Rick Perry, who has made a political trademark of splashy campaigns to lure businesses from other states, now sets his sights on New York City. He’s spending five days in New York and Connecticut, where “he has courted, among others, gun manufacturers facing stricter laws in the wake of the Newtown shootings.” In a campaign-style ad, he portrays the town that many of us have thought of as a fairly vibrant place as a dystopian Big Government hellscape:
“Why would anybody want to live in New York City?” is a question Texans have been asking since at least this Pace salsa commercial, featuring three men who could be considered a fair representative sample of Perry’s voting base:
Note that Pace salsa managed to summarize Perry’s attacks — “That stuff’s made in New York City!” — in a pithier way than Perry himself managed to do.
Perry’s ad pitches business owners on a low-tax environment free of “overregulation.” That’s certainly true.

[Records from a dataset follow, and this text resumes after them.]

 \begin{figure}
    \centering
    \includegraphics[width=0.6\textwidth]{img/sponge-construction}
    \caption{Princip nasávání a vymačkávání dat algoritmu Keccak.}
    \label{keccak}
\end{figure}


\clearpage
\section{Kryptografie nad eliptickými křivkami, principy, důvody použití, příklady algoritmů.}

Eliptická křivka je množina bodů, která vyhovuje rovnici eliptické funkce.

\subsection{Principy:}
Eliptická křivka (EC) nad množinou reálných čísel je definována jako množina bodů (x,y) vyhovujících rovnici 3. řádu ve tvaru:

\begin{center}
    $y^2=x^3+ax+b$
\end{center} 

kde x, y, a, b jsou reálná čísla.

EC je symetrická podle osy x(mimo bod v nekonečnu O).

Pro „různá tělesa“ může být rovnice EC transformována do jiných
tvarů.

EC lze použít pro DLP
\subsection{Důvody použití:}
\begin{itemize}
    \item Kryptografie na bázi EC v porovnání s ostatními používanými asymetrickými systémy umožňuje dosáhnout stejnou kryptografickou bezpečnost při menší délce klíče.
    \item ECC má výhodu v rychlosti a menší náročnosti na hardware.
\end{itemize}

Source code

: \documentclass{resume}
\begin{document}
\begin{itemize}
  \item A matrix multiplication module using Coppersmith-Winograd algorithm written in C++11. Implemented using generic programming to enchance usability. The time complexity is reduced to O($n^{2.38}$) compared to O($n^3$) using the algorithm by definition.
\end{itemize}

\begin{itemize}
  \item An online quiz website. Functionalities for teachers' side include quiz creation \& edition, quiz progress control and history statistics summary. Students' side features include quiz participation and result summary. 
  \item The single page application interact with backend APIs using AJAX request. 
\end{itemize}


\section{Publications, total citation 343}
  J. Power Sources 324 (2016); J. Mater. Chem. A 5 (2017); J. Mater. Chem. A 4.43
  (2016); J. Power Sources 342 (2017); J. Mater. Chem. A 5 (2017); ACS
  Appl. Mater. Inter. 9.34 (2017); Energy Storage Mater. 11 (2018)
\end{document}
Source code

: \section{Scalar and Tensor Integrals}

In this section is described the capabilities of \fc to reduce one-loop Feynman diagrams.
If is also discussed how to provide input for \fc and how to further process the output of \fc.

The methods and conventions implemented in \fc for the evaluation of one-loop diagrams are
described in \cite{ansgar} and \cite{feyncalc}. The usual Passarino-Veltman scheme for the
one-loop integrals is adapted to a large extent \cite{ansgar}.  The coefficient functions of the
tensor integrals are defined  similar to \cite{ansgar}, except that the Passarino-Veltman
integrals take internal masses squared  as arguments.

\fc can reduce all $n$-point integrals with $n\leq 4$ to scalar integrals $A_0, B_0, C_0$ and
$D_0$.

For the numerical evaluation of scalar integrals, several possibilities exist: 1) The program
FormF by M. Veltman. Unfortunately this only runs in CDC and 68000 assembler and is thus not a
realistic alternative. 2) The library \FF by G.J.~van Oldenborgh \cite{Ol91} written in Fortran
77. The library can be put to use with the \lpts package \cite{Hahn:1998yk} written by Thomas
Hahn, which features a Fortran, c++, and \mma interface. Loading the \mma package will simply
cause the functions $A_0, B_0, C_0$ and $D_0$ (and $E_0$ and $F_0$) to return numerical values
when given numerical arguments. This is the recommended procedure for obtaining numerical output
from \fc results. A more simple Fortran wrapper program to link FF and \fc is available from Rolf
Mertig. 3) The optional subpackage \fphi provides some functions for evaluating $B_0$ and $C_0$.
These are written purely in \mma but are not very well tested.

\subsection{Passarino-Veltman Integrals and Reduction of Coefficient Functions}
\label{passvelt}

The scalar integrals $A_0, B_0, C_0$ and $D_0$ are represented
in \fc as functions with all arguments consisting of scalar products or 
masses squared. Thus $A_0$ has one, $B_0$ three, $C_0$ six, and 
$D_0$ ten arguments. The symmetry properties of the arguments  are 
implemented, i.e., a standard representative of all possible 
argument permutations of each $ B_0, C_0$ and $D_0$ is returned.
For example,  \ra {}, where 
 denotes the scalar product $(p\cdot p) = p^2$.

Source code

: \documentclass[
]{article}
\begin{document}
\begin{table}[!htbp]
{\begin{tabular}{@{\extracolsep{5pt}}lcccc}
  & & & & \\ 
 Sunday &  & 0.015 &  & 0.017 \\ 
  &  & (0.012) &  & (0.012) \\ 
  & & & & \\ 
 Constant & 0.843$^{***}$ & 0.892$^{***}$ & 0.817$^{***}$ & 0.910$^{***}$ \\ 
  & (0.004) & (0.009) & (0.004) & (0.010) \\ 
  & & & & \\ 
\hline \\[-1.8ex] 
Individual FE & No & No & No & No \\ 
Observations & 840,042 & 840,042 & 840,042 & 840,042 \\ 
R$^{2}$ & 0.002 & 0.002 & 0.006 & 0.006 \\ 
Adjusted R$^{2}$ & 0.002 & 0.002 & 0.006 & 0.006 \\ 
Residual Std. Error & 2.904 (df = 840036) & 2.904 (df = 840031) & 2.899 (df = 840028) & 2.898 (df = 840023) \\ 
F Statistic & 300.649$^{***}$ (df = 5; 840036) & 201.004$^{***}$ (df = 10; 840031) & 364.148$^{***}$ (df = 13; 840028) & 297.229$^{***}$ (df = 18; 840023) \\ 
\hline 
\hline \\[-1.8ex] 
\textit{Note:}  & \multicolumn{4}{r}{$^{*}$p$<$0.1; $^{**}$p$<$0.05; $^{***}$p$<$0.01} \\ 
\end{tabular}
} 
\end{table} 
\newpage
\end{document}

If you want the freedom to buy gigantic non-diet sodas in a single cup, a notorious regulation Perry’s ad prominently mocks, you don’t want to live in New York. Of course, Texas’s lax regulatory environment has other features, like exploding fertilizer plants located next to schools, the appeal of which will greatly vary depending on your desire to open an unsafe fertilizer plant versus your desire to not die in a fertilizer explosion.